Could you copy out all the lines in the material below where the word "bonus" occurs?
=== Material for the task ===
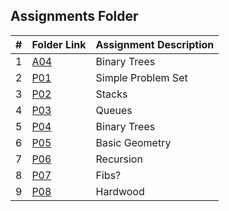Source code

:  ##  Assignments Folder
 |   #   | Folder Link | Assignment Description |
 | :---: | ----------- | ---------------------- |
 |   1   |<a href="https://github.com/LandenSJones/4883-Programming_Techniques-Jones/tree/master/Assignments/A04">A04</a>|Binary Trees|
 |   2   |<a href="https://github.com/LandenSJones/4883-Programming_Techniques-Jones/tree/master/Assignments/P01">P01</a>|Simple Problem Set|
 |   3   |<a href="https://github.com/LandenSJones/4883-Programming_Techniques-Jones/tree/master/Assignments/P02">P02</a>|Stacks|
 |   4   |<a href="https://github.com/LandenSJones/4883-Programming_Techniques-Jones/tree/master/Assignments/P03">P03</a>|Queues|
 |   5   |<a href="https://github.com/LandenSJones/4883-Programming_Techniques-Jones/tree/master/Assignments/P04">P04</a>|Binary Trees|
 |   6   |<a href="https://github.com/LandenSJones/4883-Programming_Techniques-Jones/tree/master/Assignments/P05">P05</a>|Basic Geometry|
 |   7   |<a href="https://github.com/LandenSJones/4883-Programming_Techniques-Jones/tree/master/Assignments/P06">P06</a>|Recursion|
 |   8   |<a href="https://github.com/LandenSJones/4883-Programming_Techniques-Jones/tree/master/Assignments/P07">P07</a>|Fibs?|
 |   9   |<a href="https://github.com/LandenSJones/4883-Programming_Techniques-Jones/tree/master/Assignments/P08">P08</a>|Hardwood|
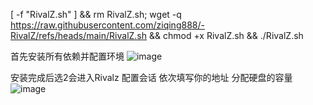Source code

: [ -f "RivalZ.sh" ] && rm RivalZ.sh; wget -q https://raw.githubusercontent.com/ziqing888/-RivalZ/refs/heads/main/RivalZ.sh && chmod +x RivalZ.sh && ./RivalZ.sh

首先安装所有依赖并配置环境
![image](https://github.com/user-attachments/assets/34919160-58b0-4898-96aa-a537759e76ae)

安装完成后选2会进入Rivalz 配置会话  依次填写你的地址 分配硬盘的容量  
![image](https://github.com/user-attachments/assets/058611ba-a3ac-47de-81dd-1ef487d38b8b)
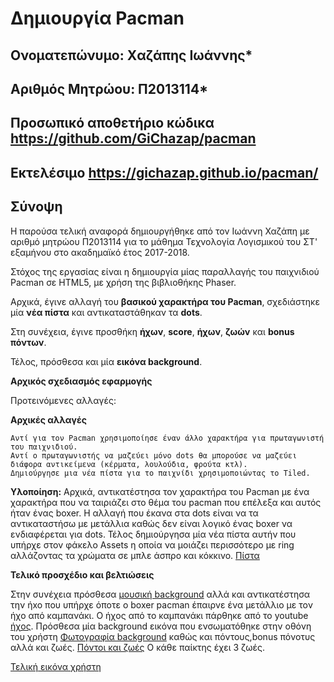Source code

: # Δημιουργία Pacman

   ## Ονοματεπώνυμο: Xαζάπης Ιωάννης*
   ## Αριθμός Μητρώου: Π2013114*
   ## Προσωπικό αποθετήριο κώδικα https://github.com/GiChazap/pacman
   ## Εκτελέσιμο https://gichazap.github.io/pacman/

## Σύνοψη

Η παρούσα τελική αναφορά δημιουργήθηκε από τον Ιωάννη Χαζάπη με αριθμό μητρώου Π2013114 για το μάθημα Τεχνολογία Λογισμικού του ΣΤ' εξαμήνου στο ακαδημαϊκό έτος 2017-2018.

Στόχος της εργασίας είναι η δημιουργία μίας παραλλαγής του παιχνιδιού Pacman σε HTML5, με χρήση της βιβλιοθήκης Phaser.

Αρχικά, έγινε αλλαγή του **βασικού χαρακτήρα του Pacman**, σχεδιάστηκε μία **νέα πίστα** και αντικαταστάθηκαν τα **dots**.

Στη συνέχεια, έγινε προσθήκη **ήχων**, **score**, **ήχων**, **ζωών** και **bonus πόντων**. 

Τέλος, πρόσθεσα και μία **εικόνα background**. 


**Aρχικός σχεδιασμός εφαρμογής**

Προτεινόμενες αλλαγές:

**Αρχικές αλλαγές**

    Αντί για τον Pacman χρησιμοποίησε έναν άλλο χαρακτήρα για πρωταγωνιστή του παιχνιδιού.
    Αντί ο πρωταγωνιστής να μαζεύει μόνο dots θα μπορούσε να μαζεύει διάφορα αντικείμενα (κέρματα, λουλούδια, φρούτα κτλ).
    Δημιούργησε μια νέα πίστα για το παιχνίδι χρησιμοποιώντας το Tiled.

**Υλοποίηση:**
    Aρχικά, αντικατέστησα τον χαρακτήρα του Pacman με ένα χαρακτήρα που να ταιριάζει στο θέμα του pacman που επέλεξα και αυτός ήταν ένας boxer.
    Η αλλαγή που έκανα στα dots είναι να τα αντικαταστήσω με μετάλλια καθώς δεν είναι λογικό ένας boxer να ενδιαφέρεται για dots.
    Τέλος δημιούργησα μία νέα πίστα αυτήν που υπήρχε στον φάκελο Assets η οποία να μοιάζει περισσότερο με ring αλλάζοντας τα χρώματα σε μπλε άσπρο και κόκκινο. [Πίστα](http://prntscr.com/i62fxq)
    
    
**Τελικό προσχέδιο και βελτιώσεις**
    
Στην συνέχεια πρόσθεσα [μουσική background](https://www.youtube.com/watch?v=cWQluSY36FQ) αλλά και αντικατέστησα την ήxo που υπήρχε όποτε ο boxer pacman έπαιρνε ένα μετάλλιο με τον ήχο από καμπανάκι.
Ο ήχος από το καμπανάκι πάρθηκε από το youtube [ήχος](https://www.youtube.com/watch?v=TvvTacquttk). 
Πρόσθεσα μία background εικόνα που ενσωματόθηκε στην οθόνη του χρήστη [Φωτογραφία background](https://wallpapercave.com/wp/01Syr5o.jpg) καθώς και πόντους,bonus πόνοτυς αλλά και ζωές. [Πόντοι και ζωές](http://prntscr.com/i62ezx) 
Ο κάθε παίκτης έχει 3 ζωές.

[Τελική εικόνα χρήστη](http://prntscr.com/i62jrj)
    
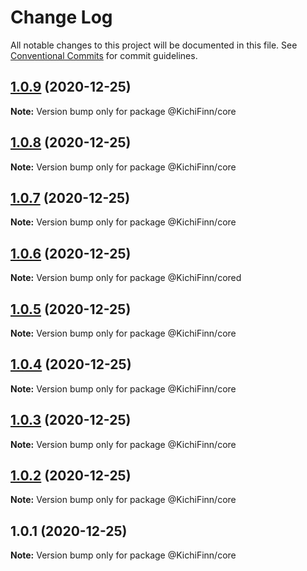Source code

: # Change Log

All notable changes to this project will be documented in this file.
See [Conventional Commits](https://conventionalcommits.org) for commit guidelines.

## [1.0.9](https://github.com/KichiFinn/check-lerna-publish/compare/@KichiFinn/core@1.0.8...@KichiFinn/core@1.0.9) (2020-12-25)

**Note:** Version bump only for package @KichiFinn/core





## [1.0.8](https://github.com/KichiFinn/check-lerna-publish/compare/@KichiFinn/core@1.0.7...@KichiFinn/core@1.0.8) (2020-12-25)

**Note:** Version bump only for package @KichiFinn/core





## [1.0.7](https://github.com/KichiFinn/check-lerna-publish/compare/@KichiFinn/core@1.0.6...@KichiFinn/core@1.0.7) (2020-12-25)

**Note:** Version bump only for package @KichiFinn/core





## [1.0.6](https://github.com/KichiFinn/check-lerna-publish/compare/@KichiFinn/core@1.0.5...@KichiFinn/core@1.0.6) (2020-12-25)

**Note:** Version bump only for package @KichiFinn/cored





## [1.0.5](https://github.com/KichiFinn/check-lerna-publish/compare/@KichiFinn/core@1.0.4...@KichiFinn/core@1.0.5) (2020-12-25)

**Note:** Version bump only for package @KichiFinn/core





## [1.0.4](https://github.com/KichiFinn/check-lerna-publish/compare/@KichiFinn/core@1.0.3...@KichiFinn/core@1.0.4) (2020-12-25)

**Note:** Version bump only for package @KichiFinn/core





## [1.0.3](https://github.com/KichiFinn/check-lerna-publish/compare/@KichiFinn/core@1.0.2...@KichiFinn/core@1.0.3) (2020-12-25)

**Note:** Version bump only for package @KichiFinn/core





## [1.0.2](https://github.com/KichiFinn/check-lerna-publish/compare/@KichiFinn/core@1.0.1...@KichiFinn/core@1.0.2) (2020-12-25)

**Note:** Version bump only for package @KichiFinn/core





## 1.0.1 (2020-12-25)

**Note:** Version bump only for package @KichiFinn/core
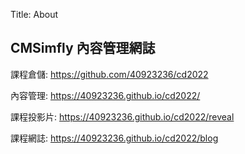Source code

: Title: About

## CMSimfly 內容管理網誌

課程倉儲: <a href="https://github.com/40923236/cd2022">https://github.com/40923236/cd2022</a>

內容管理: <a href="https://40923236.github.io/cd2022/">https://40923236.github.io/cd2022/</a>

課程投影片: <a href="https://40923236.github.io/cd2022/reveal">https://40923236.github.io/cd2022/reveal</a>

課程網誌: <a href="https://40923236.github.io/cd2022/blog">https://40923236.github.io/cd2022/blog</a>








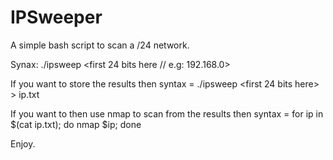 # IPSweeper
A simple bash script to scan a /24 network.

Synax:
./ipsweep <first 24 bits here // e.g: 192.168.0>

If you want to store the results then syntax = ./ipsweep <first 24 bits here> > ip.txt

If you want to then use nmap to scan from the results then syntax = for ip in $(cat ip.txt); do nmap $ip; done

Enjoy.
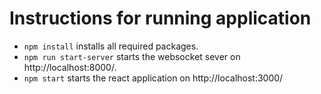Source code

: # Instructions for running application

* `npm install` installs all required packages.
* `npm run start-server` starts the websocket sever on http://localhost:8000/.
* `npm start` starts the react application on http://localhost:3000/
===
▶ _Solved exercise_:
Στη συνέχεια, έγινε προσθήκη **ήχων**, **score**, **ήχων**, **ζωών** και **bonus πόντων**. 
Πρόσθεσα μία background εικόνα που ενσωματόθηκε στην οθόνη του χρήστη [Φωτογραφία background](https://wallpapercave.com/wp/01Syr5o.jpg) καθώς και πόντους,bonus πόνοτυς αλλά και ζωές. [Πόντοι και ζωές](http://prntscr.com/i62ezx) 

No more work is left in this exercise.